Dataset entries:

== == ==

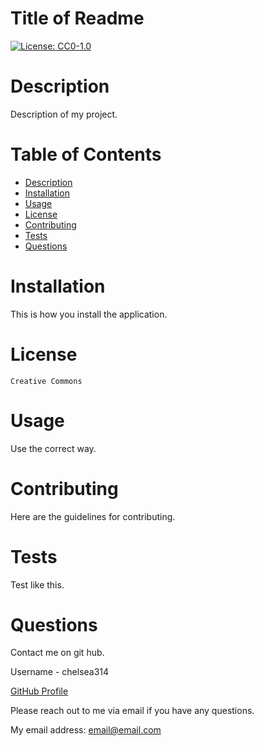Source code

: # Title of Readme
[![License: CC0-1.0](https://img.shields.io/badge/License-CC0_1.0-lightgrey.svg)](http://creativecommons.org/publicdomain/zero/1.0/)

# Description
  Description of my project.

# Table of Contents  
* [Description](#description)
* [Installation](#installation)
* [Usage](#usage)
* [License](#license)
* [Contributing](#contributing)
* [Tests](#tests)
* [Questions](#questions)
    
# Installation
  This is how you install the application.

# License
    Creative Commons
  
# Usage
  Use the correct way.
  
# Contributing
  Here are the guidelines for contributing.
  
# Tests
  Test like this.
  
# Questions
  Contact me on git hub. 

  Username - chelsea314 

  [GitHub Profile](https://github.com/chelsea314)

  Please reach out to me via email if you have any questions. 

  My email address: email@email.com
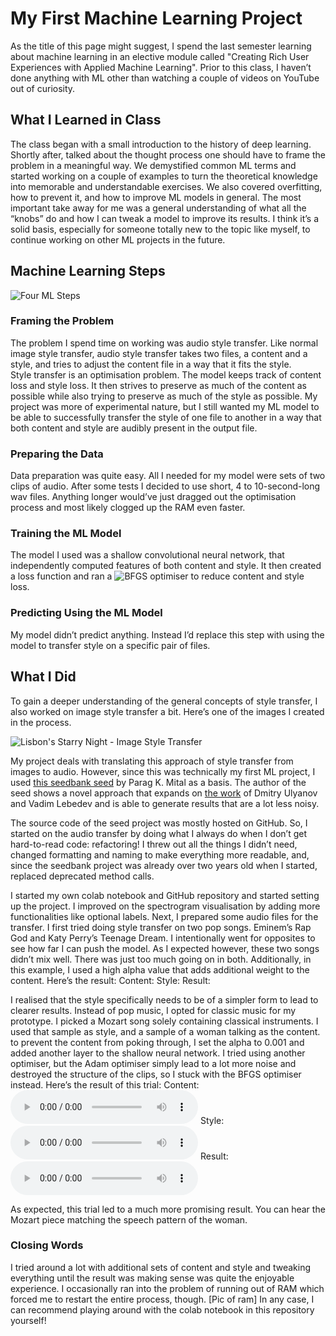 # My First Machine Learning Project 
As the title of this page might suggest, I spend the last semester learning about machine learning in an elective module called "Creating Rich User Experiences with Applied Machine Learning". Prior to this class, I haven’t done anything with ML other than watching a couple of videos on YouTube out of curiosity.

## What I Learned in Class
The class began with a small introduction to the history of deep learning. Shortly after, talked about the thought process one should have to frame the problem in a meaningful way. We demystified common ML terms and started working on a couple of examples to turn the theoretical knowledge into memorable and understandable exercises. We also covered overfitting, how to prevent it, and how to improve ML models in general.
The most important take away for me was a general understanding of what all the “knobs” do and how I can tweak a model to improve its results. I think it’s a solid basis, especially for someone totally new to the topic like myself, to continue working on other ML projects in the future.

## Machine Learning Steps

![Four ML Steps](https://notadvisable.github.io/audio_style_transfer/assets/img/fourStagesOfML.png)

### Framing the Problem
The problem I spend time on working was audio style transfer. Like normal image style transfer, audio style transfer takes two files, a content and a style, and tries to adjust the content file in a way that it fits the style.  
Style transfer is an optimisation problem. The model keeps track of content loss and style loss. It then strives to preserve as much of the content as possible while also trying to preserve as much of the style as possible.
My project was more of experimental nature, but I still wanted my ML model to be able to successfully transfer the style of one file to another in a way that both content and style are audibly present in the output file.

### Preparing the Data
Data preparation was quite easy. All I needed for my model were sets of two clips of audio. After some tests I decided to use short, 4 to 10-second-long wav files. Anything longer would’ve just dragged out the optimisation process and most likely clogged up the RAM even faster.

### Training the ML Model
The model I used was a shallow convolutional neural network, that independently computed features of both content and style. It then created a loss function and ran a ![BFGS](https://en.wikipedia.org/wiki/Broyden%E2%80%93Fletcher%E2%80%93Goldfarb%E2%80%93Shanno_algorithm) optimiser to reduce content and style loss.

### Predicting Using the ML Model
My model didn’t predict anything. Instead I’d replace this step with using the model to transfer style on a specific pair of files.

## What I Did
To gain a deeper understanding of the general concepts of style transfer, I also worked on image style transfer a bit. Here’s one of the images I created in the process.

![Lisbon's Starry Night - Image Style Transfer](https://notadvisable.github.io/audio_style_transfer/assets/img/imageStyleTransfer.png)
 
My project deals with translating this approach of style transfer from images to audio. However, since this was technically my first ML project, I used [this seedbank seed](https://research.google.com/seedbank/seed/audio_style_transfer) by Parag K. Mital as a basis. The author of the seed shows a novel approach that expands on [the work](https://dmitryulyanov.github.io/audio-texture-synthesis-and-style-transfer/) of Dmitry Ulyanov and Vadim Lebedev and is able to generate results that are a lot less noisy.

The source code of the seed project was mostly hosted on GitHub. So, I started on the audio transfer by doing what I always do when I don’t get hard-to-read code: refactoring! I threw out all the things I didn’t need, changed formatting and naming to make everything more readable, and, since the seedbank project was already over two years old when I started, replaced deprecated method calls.

I started my own colab notebook and GitHub repository and started setting up the project. I improved on the spectrogram visualisation by adding more functionalities like optional labels.
Next, I prepared some audio files for the transfer. I first tried doing style transfer on two pop songs. Eminem’s Rap God and Katy Perry’s Teenage Dream. I intentionally went for opposites to see how far I can push the model. As I expected however, these two songs didn’t mix well. There was just too much going on in both. Additionally, in this example, I used a high alpha value that adds additional weight to the content.
Here’s the result:
Content:
Style:
Result:

I realised that the style specifically needs to be of a simpler form to lead to clearer results. Instead of pop music, I opted for classic music for my prototype. I picked a Mozart song solely containing classical instruments. I used that sample as style, and a sample of a woman talking as the content. to prevent the content from poking through, I set the alpha to 0.001 and added another layer to the shallow neural network. I tried using another optimiser, but the Adam optimiser simply lead to a lot more noise and destroyed the structure of the clips, so I stuck with the BFGS optimiser instead.
Here’s the result of this trial:
Content: <audio controls>
  <source src="https://notadvisable.github.io/audio_style_transfer/assets/female_talking.wav" type="audio/wav">
</audio> 
Style: <audio controls>
  <source src="https://notadvisable.github.io/audio_style_transfer/assets/mozart.wav" type="audio/wav">
</audio> 
Result: <audio controls>
  <source src="https://notadvisable.github.io/audio_style_transfer/assets/talkingMozart2.mp3" type="audio/mp3">
</audio> 

As expected, this trial led to a much more promising result. You can hear the Mozart piece matching the speech pattern of the woman. 

### Closing Words
I tried around a lot with additional sets of content and style and tweaking everything until the result was making sense was quite the enjoyable experience. I occasionally ran into the problem of running out of RAM which forced me to restart the entire process, though.
[Pic of ram]
In any case, I can recommend playing around with the colab notebook in this repository yourself!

== == ==

Exercise description: Say how many lines of the data include the word "basis". Nothing other than the number should be given.

Exercise result: 2